SPARTANBURG, S.C. – Jonathan Franklin and Diamond Marcano are sophomores at Wofford College, so they have a ways to go before graduation. Still, graduation is upmost in their minds this summer – not for themselves, but for others in the Spartanburg community.
The two students, both Bonner Scholars at Wofford, are leading a G.E.D. Tutorial Program this summer in partnership with the Urban League of the Upstate so that they can help others toward their goal of receiving a high school diploma.
Nearly a dozen local residents of varying ages are attending two-hour sessions three times a week at the Cammie Claggett Community Center in Spartanburg through Aug. 5.
“This is important because it gives the participants a chance to obtain a diploma or degree that will open up multiple doors for them in the near future, whether that may be college or the work force,” Franklin says. “Spartanburg has a lot of opportunities here for its citizens to take advantage of, and we believe they will have an opportunity by completing this program.”
Franklin says he and Marcano wanted to help with this program because they see residents in the community around Wofford without diplomas or degrees. “We thought that by starting the program, we will give the participants an opportunity to become prepared for taking the test to obtain their GEDs.”
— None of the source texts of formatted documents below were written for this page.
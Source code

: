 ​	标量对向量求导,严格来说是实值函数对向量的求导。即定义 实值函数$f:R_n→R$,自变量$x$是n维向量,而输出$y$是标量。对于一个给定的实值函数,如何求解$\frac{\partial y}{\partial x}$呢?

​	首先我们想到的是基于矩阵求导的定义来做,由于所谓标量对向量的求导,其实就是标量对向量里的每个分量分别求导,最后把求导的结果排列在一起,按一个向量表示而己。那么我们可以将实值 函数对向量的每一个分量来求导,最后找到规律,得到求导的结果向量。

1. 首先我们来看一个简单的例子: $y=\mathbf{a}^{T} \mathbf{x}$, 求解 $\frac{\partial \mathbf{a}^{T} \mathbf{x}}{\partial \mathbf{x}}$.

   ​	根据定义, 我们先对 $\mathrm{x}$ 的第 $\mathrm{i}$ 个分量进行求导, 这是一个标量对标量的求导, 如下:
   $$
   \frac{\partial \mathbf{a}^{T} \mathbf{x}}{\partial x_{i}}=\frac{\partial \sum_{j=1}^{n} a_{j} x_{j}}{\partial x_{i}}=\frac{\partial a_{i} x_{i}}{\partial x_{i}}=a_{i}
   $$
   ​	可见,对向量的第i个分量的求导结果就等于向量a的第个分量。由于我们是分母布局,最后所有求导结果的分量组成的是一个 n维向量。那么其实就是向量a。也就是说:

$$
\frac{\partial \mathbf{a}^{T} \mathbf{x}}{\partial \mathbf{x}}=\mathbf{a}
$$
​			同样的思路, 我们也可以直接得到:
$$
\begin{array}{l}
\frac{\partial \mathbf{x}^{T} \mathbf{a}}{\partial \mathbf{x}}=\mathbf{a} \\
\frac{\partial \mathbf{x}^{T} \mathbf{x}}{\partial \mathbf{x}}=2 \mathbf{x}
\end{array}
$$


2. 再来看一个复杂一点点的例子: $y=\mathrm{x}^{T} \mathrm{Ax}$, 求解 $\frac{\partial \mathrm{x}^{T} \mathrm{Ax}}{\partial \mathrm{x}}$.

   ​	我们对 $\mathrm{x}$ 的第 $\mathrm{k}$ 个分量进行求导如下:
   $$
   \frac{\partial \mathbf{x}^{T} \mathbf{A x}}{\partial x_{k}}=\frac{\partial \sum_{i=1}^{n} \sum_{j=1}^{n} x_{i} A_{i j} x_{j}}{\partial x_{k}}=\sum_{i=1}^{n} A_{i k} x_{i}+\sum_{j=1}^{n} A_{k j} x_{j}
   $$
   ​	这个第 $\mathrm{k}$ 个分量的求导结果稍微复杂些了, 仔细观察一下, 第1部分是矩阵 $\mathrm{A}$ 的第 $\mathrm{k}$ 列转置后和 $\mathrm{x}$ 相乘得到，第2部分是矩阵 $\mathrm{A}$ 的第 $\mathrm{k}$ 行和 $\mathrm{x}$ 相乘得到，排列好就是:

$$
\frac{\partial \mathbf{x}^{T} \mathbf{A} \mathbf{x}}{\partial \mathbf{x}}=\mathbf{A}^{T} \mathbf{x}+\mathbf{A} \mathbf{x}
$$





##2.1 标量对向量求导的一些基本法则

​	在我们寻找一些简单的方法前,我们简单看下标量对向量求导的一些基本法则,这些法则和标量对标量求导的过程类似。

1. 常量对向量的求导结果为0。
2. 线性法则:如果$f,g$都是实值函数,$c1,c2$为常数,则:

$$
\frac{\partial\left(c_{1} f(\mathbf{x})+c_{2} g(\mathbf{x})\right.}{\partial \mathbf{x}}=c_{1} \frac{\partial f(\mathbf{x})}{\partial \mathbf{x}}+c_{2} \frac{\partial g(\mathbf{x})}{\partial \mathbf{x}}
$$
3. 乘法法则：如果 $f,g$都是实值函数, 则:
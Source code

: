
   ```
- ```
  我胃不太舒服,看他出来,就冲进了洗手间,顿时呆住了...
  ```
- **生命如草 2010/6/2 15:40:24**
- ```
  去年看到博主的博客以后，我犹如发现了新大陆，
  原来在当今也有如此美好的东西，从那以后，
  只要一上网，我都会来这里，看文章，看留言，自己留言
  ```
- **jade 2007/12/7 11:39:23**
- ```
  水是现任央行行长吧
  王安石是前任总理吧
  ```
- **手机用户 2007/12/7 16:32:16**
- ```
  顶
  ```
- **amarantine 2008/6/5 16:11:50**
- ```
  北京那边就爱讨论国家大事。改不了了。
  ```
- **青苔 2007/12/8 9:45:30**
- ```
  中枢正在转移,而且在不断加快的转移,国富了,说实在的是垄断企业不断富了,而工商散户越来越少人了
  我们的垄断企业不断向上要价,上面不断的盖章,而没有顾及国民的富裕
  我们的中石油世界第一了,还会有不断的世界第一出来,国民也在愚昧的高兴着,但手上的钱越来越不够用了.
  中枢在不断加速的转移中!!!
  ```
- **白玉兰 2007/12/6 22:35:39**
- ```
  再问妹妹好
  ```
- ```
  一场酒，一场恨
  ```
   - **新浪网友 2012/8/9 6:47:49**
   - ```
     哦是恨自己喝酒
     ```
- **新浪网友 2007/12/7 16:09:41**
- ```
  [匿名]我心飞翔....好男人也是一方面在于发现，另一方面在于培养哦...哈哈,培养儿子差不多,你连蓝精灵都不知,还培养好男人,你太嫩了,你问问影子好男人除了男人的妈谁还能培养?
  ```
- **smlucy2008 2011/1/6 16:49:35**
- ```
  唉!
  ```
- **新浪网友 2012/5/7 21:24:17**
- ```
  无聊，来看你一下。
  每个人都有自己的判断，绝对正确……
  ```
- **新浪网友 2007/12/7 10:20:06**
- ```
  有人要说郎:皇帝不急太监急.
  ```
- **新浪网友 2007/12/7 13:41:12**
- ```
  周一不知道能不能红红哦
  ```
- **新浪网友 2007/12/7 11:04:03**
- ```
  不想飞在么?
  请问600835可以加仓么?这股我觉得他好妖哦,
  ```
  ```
Franklin, a double-major in English
with a concentration in African/African-American Studies
, is from Columbia, S.C. Marcanos, a computer science
major with a minor in mathematics
, is from Tampa, Fla.
As Bonner Scholars at Wofford, they both have been involved in a variety of community service and service learning projects. Both volunteer for the Urban League of the Upstate during the academic year, both completing 280 hours of service this past year. They also completed service during the January Interim on a Washington, D.C., trip on community development, attended by the other 13 Wofford Bonner Scholars in the class of 2016.
The Bonner Scholarship provides students the opportunities, resources and skills to serve humanity through a variety of projects. The scholars volunteer at least 10 hours each week during the school year and 280 hours over each of at least two summers.
Franklin and Marcano also both participated in the Homelessness Count conducted in Spartanburg earlier this year. Franklin also helped coordinate and produce “The Faces of Homelessness” panel discussions for one of his sociology classes. His Wofford service is an extension on what he did while in high school, where he completed more than 250 hours of community service. The summer before his first year at Wofford, he was a peer mentor with the Columbia Urban League, tutoring elementary school and middle school students.
Franklin and Marcano also completed the Project Ready Mentoring Program in Spartanburg earlier this year, working with more than a dozen local students through the Urban League of the Upstate.
Marcano also has been involved with philanthropy events for his fraternity at Wofford, Pi Kappa Phi. In high school, he mentored middle school students.